Arcola Theatre today announces the 16 productions that make up the 2019 Grimeborn Opera Festival.
The festival, which is returning for its 13th successive year, features bold new versions of classic operas, rarely-seen and long-forgotten works, and brand new pieces from some of the most exciting up-and-coming opera artists. £12 tickets are available for every single show in the season.
Following their smash-hit The Rape of Lucretia (Winner of the 2019 Off West End Award for Best Opera Production), Julia Burbach and Peter Selwyn reunite for a thrilling new take on Wagner’s Das Rheingold.
Arcola produces the first London performances of Jonathan Dove’s acclaimed production since its premiere in the 1990s, with 18 live musicians from the Orpheus Ensemble and an exceptional cast of singers. It follows hot on the heels of Julia Burbach’s production of Die Walküre at Bordeaux Opera.
Music Director Peter Selwyn said: “The Arcola is the perfect space for a contemporary look at the powerful curtain-raiser to the Ring Cycle. The audience will get to see the conflicts, the personal dramas and relationships very close up. They will be really able to get inside the characters and story, experiencing this powerful and thrilling music in the most direct way.”
Classics are brought daringly into the 21st century by Opera Allegra, whose Violetta investigates the psychological depths of La Traviata, and Baseless Fabric Theatre, who reimagine Strauss’ Die Fledermaus for the modern day. Rossini’s dazzling comic opera Count Ory is revived by Opera Alegría, while Ensemble OrQuestapresent Rameau’s Baroque tale of love and obsession Hippolyte et Aricie (Hippolytus and Aricia). Over The Pond bring Bellini’s tragedy I Capuleti e I Montecchi (The Capulets and The Montagues) to Studio 2, while the Arcola Participation Queer Collective make their Grimeborn debut with Don Jo, vividly re-interpreting Mozart’s iconic anti-hero through a queer lens.
Music and stories from around the globe are placed right to the forefront of the festival.
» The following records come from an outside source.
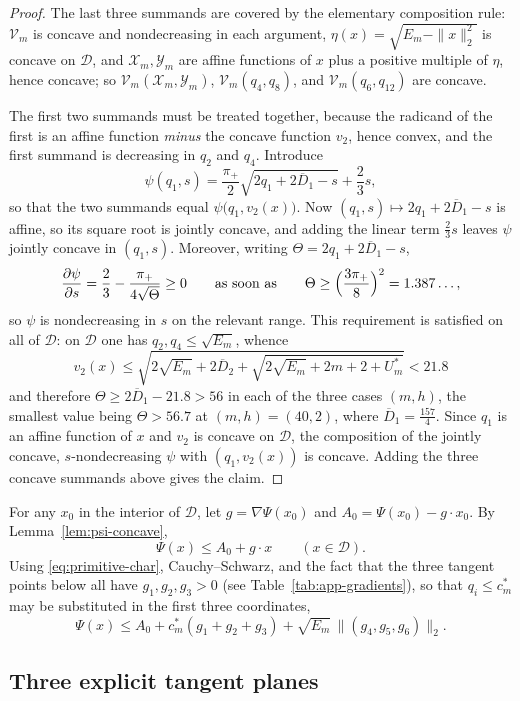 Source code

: \documentclass[11pt]{article}
\theoremstyle{definition}
\theoremstyle{remark}
\numberwithin{equation}{section}
\newcommand{\cV}{\mathcal V}
\newcommand{\cX}{\mathcal X}
\newcommand{\cY}{\mathcal Y}
\newcommand{\Db}{\overline D}
\begin{document}
\begin{proof}
The last three summands are covered by the elementary composition rule: $\cV_m$ is
concave and nondecreasing in each argument, $\eta(x)=\sqrt{E_m-\|x\|_2^2}$ is
concave on $\mathcal D$, and $\cX_m,\cY_m$ are affine functions of $x$ plus a positive
multiple of $\eta$, hence concave; so $\cV_m(\cX_m,\cY_m)$, $\cV_m(q_4,q_8)$, and
$\cV_m(q_6,q_{12})$ are concave.

The first two summands must be treated together, because the radicand of the
first is an affine function \emph{minus} the concave function $v_2$, hence convex,
and the first summand is decreasing in $q_2$ and $q_4$. Introduce
\[
  \psi(q_1,s)=\frac{\pi_+}2\sqrt{2q_1+2\Db_1-s}+\frac23s ,
\]
so that the two summands equal $\psi\bigl(q_1,v_2(x)\bigr)$. Now
$(q_1,s)\mapsto2q_1+2\Db_1-s$ is affine, so its square root is jointly concave, and
adding the linear term $\tfrac23s$ leaves $\psi$ jointly concave in $(q_1,s)$.
Moreover, writing $\Theta=2q_1+2\Db_1-s$,
\[
  \frac{\partial\psi}{\partial s}=\frac23-\frac{\pi_+}{4\sqrt\Theta}\ge0
  \qquad\text{as soon as}\qquad
  \Theta\ge\Bigl(\frac{3\pi_+}8\Bigr)^2=1.387\ldots,
\]
so $\psi$ is nondecreasing in $s$ on the relevant range. This requirement is satisfied on all of $\mathcal D$:
on $\mathcal D$ one has $q_2,q_4\le\sqrt{E_m}$, whence
\[
  v_2(x)\le\sqrt{2\sqrt{E_m}+2\Db_2+\sqrt{2\sqrt{E_m}+2m+2+U_m^*}}<21.8
\]
and therefore $\Theta\ge2\Db_1-21.8>56$ in each of the three cases $(m,h)$, the smallest value being $\Theta>56.7$ at $(m,h)=(40,2)$, where $\Db_1=\tfrac{157}4$. Since $q_1$ is
an affine function of $x$ and $v_2$ is concave on $\mathcal D$, the composition of the
jointly concave, $s$-nondecreasing $\psi$ with $(q_1,v_2(x))$ is concave. Adding the
three concave summands above gives the claim.
\end{proof}

For any $x_0$ in the interior of $\mathcal D$, let $g=\nabla\Psi(x_0)$ and $A_0=\Psi(x_0)-g\cdot x_0$. By Lemma~\ref{lem:psi-concave},
\[
  \Psi(x)\le A_0+g\cdot x
  \qquad(x\in\mathcal D).
\]
Using \eqref{eq:primitive-char}, Cauchy--Schwarz, and the fact that the three
tangent points below all have $g_1,g_2,g_3>0$ (see Table~\ref{tab:app-gradients}), so that $q_i\le c_m^*$ may be substituted in the
first three coordinates,
\begin{equation}\label{eq:tangent-master}
  \Psi(x)
  \le A_0+c_m^*(g_1+g_2+g_3)
  +\sqrt{E_m}\,\|(g_4,g_5,g_6)\|_2.
\end{equation}

\subsection{Three explicit tangent planes}
\end{document}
Arabic and Western music is woven together by chamber orchestra Ruthless Jabiru in a hard-hitting look at worldwide violence against women; Verity Lane presents an avant-garde twist on traditional Japanese culture; while two productions – Scott Joplin’s Treemonisha and Amy Beach’s Cabildo – interrogate how American stories have been buried by nostalgia.
Brand-new and pioneering pieces include Sane and Sound, which seeks to demystify our relationship with delusions and hallucinations, and Noah Mosley’s critically-acclaimed operatic folk tale Aurora.
Two double-bills draw out the unexplored connections between familiar characters: the loss and longing of Hotspur/Pierrot and the tortured internality of Miss Havisham’s Wedding Night/12 Poems of Emily Dickinson. Irrational Theatre will stage a joyous trio of short comic operas by Samuel Barber, Peter Reynolds and Jacques Offenbach.